- [Exercise]
Return the records word for word. Pictures do not belong in the copy.

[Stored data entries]
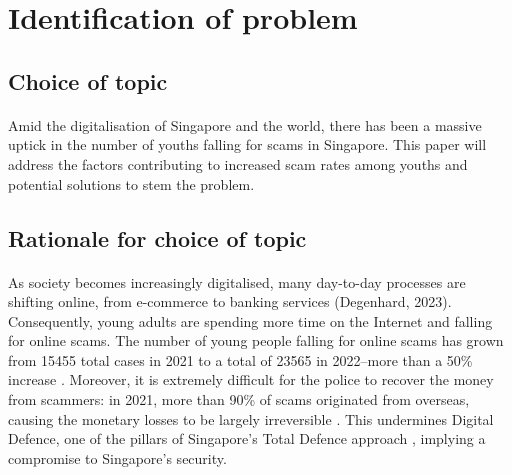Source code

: \documentclass[a4paper]{article}
\begin{document}

\begin{abstract}
  \noindent
  \ldots?
\end{abstract}

\newpage


\tableofcontents

\newpage


\section{Identification of problem}
\subsection{Choice of topic}
\paragraph{} Amid the digitalisation of Singapore and the world, there has been
a massive uptick in the number of youths falling for scams in Singapore. This
paper will address the factors contributing to increased scam rates among youths
and potential solutions to stem the problem.

\subsection{Rationale for choice of topic}
\paragraph{} As society becomes increasingly digitalised, many day-to-day
processes are shifting online, from e-commerce \parencite{ITA.2022} to banking
services (Degenhard, 2023). Consequently, young adults are spending more time on
the Internet and falling for online scams. The number of young people falling
for online scams has grown from 15455 total cases in 2021 to a total of 23565 in
2022–more than a 50\% increase \parencite{Tham.2023}. Moreover, it is extremely
difficult for the police to recover the money from scammers: in 2021, more than
90\% of scams originated from overseas, causing the monetary losses to be
largely irreversible \parencite{Begum.2022}. This undermines Digital Defence,
one of the pillars of Singapore’s Total Defence approach \parencite{SCDF.2023},
implying a compromise to Singapore’s security.
\end{document}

- [Answer for the task]
Source code

: \documentclass[a4paper]{article}
\begin{document}

\begin{abstract}
  \noindent
  \ldots?
\end{abstract}

\newpage


\tableofcontents

\newpage


\section{Identification of problem}
\subsection{Choice of topic}
\paragraph{} Amid the digitalisation of Singapore and the world, there has been
a massive uptick in the number of youths falling for scams in Singapore. This
paper will address the factors contributing to increased scam rates among youths
and potential solutions to stem the problem.

\subsection{Rationale for choice of topic}
\paragraph{} As society becomes increasingly digitalised, many day-to-day
processes are shifting online, from e-commerce \parencite{ITA.2022} to banking
services (Degenhard, 2023). Consequently, young adults are spending more time on
the Internet and falling for online scams. The number of young people falling
for online scams has grown from 15455 total cases in 2021 to a total of 23565 in
2022–more than a 50\% increase \parencite{Tham.2023}. Moreover, it is extremely
difficult for the police to recover the money from scammers: in 2021, more than
90\% of scams originated from overseas, causing the monetary losses to be
largely irreversible \parencite{Begum.2022}. This undermines Digital Defence,
one of the pillars of Singapore’s Total Defence approach \parencite{SCDF.2023},
implying a compromise to Singapore’s security.
\end{document}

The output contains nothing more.